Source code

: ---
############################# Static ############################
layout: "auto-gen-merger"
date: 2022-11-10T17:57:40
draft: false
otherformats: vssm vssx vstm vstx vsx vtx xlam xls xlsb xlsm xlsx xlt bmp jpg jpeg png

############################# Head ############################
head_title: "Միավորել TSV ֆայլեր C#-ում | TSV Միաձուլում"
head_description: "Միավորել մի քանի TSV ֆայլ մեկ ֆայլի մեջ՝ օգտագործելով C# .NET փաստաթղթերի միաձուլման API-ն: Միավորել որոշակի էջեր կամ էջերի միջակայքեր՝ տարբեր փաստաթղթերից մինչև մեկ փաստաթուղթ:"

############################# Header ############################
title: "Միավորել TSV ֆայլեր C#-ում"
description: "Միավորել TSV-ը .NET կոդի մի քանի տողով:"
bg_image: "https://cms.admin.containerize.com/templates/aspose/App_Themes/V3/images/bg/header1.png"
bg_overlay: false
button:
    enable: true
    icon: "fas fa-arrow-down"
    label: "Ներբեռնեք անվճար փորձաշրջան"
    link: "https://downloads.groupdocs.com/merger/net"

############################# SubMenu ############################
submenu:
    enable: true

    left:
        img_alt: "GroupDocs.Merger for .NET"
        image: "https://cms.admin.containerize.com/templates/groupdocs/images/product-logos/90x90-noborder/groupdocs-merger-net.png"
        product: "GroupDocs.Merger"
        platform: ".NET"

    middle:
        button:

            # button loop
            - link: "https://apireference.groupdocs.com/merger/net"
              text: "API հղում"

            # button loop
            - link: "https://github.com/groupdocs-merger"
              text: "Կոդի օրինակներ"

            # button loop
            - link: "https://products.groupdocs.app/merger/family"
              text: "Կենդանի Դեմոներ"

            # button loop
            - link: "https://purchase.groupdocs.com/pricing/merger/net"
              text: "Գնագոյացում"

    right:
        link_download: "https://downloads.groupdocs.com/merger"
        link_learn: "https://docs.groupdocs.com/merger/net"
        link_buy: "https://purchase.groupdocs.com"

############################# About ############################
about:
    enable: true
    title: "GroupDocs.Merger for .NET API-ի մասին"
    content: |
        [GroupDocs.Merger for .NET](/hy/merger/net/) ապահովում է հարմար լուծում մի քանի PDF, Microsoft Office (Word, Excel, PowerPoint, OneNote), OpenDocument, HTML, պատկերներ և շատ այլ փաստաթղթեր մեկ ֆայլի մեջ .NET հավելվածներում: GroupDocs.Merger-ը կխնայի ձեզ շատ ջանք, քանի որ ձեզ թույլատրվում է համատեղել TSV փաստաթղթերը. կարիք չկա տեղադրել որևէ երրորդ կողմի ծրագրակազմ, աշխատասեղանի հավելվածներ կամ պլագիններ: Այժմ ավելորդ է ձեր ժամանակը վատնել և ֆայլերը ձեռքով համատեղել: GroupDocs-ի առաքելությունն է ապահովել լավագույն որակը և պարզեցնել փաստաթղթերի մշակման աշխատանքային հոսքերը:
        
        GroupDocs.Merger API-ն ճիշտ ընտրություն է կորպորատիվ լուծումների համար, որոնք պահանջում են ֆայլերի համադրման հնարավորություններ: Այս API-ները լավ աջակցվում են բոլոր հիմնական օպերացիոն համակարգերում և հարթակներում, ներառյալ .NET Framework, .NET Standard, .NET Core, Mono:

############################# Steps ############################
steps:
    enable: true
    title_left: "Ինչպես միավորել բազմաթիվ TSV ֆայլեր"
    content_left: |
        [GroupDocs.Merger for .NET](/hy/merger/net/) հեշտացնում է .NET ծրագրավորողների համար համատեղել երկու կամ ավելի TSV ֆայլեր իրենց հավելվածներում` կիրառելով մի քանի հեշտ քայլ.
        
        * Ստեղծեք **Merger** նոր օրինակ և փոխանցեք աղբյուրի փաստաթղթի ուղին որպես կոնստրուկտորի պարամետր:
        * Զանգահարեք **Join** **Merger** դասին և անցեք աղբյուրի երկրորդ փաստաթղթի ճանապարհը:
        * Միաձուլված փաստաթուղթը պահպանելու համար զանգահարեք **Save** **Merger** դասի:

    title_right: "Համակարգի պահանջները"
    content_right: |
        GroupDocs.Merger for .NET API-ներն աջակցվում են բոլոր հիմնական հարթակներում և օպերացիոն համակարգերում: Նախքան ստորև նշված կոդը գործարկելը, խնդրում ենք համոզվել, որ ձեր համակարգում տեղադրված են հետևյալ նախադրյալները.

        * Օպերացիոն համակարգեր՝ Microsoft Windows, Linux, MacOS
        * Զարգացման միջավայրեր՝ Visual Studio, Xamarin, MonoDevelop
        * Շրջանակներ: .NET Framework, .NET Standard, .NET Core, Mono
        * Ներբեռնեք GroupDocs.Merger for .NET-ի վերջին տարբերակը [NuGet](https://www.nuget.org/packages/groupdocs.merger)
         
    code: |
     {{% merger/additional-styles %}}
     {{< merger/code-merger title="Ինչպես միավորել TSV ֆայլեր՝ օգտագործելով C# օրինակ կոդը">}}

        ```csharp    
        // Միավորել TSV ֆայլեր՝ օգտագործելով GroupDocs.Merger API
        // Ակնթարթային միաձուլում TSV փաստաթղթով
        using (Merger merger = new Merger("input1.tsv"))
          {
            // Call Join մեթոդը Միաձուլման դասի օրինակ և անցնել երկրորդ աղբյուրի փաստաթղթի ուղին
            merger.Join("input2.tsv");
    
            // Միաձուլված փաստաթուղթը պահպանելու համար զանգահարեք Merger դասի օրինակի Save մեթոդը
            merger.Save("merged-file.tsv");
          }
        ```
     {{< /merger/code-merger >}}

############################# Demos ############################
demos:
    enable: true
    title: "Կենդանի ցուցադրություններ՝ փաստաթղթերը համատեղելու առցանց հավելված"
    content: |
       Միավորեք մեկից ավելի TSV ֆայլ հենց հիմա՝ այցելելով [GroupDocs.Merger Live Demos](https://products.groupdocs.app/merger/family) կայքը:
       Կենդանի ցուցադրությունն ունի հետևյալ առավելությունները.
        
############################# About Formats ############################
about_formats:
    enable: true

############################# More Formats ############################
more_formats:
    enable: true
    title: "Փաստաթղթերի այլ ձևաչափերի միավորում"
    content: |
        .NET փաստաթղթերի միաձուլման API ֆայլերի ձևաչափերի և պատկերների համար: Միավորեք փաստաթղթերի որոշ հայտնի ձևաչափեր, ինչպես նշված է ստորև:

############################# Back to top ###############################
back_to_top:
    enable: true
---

Task to carry out:
Give again, word for word, the records from their first line to the one with "ֆայլեր C#-ում |", and leave out all else.

Answer box:
Source code

: ---
############################# Static ############################
layout: "auto-gen-merger"
date: 2022-11-10T17:57:40
draft: false
otherformats: vssm vssx vstm vstx vsx vtx xlam xls xlsb xlsm xlsx xlt bmp jpg jpeg png

############################# Head ############################
head_title: "Միավորել TSV ֆայլեր C#-ում | TSV Միաձուլում"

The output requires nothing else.